The "anti-stealth" framework is an "inversion" of more familiar stealth-based video games. In the Panopticon-inspired environment, players must control behavior to please monitoring powers. Rather than avoid surveillance equipment, players actively work to remain in sight of yellow, triangle cyclops-eyed cameras. If a player walks outside the view of the camera, he or she risks death by summary, trial-free execution — because clearly he or she is a criminal with something to hide.

The name Nothing to Hide is, of course, taken from a common blasé reaction to state surveillance: "Well, I've got nothing to hide." The game confronts this attitude by drawing attention to the unpleasantness of being constantly monitored. Players are thrust into a dystopian environment devoid of privacy. Digital posters with creepy comments like "Smile for the camera" and "Thank you for participating in your own surveillance" cover the walls.

Case's opposition to surveillance stems from the National Security Agency leaks, but his time in Singapore also shaped his disapproval. He told Vice's Motherboard in an interview:

William Gibson once described it as "Big Brother with a smile." There is quite limited free speech there—you need a permit to write about the government in newspapers, and they try to jail filmmakers and bloggers for subversion.

The surveillance platform offers up an interesting platform for tricky puzzles.
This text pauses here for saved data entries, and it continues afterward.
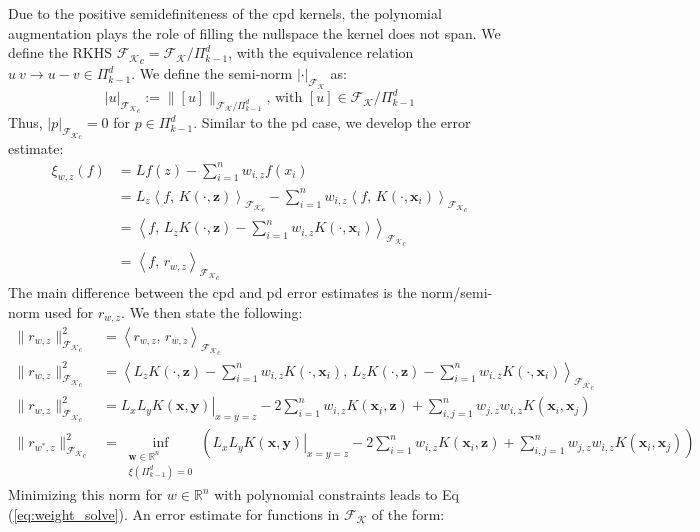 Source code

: \documentclass[11pt]{article}
\begin{document}
Due to the positive semidefiniteness of the cpd kernels, the polynomial augmentation plays the role of filling the nullspace the kernel does not span. We define the RKHS $\mathcal{F_K}_c = \mathcal{F_K} / \Pi_{k-1}^d$, with the equivalence relation $u ~ v \rightarrow u-v \in \Pi_{k-1}^d$. We define the semi-norm $| \cdot |_{\mathcal{F_K}}$ as:
\begin{equation}
	\left | u \right |_{\mathcal{F_K}_c} := \| [u] \|_{\mathcal{F_K} / \Pi_{k-1}^d} \text{, with } [u] \in \mathcal{F_K} / \Pi_{k-1}^d
\end{equation}
Thus, $| p |_{\mathcal{F_K}_c} = 0$ for $p \in \Pi_{k-1}^d$. Similar to the pd case, we develop the error estimate:
\begin{align*}
	\xi_{w,z}(f) &= Lf(z) - \sum_{i=1}^n w_{i,z} f(x_i)\\
	&= L_z \left \langle f, \, K(\cdot, \bm{z}) \right \rangle_{\mathcal{F_K}_c} - \sum_{i=1}^n w_{i,z} \left \langle f, \, K(\cdot, \bm{x}_i) \right \rangle_{\mathcal{F_K}_c}\\
	&= \left \langle f, \, L_z K(\cdot, \bm{z}) - \sum_{i=1}^n w_{i,z} K(\cdot, \bm{x}_i) \right \rangle_{\mathcal{F_K}_c}\\
	&= \left \langle f, \, r_{w,z} \right \rangle_{\mathcal{F_K}_c}
\end{align*}
The main difference between the cpd and pd error estimates is the norm/semi-norm used for $r_{w,z}$. We then state the following:
\begin{align*}
	\| r_{w,z} \|_{\mathcal{F_K}_c}^2 &= \left \langle r_{w,z}, \, r_{w,z} \right \rangle_{\mathcal{F_K}_c}\\
	\| r_{w,z} \|_{\mathcal{F_K}_c}^2 &= \left \langle L_z K(\cdot, \bm{z}) - \sum_{i=1}^n w_{i,z} K(\cdot, \bm{x}_i), \, L_z K(\cdot, \bm{z}) - \sum_{i=1}^n w_{i,z} K(\cdot, \bm{x}_i) \right \rangle_{\mathcal{F_K}_c}\\
	\| r_{w,z} \|_{\mathcal{F_K}_c}^2 &= \left. L_x L_y K(\bm{x}, \bm{y}) \right|_{x=y=z} - 2 \sum_{i=1}^n w_{i,z} K(\bm{x}_i, \bm{z}) + \sum_{i,j=1}^n w_{j,z} w_{i,z} K(\bm{x}_i, \bm{x}_j)\\
	\| r_{w^*,z} \|_{\mathcal{F_K}_c}^2 &= \inf_{\substack{\bm{w}\in \mathbb{R}^n \\ \xi (\Pi_{k-1}^d) = 0}} \left ( \left. L_x L_y K(\bm{x}, \bm{y}) \right|_{x=y=z} - 2 \sum_{i=1}^n w_{i,z} K(\bm{x}_i, \bm{z}) + \sum_{i,j=1}^n w_{j,z} w_{i,z} K(\bm{x}_i, \bm{x}_j) \right)
\end{align*}
Minimizing this norm for $w \in \mathbb{R}^n$ with polynomial constraints leads to Eq (\ref{eq:weight_solve}). An error estimate for functions in $\mathcal{F_K}$ of the form:
\end{document}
Spooky — if kind of groovy — music guides players through a dark maze of silver floors exposed by spotlights projected by the surveillance devices. 

The Nothing to Hide crowdfunding campaign ends March 12. It pledges 10 percent of the proceeds to Mozilla, Electronic Frontier Foundation, Creative Commons, Demand Progress, and the Freedom of the Press Foundation, "because we need our digital rights in this digital age." You can try the demo on the website.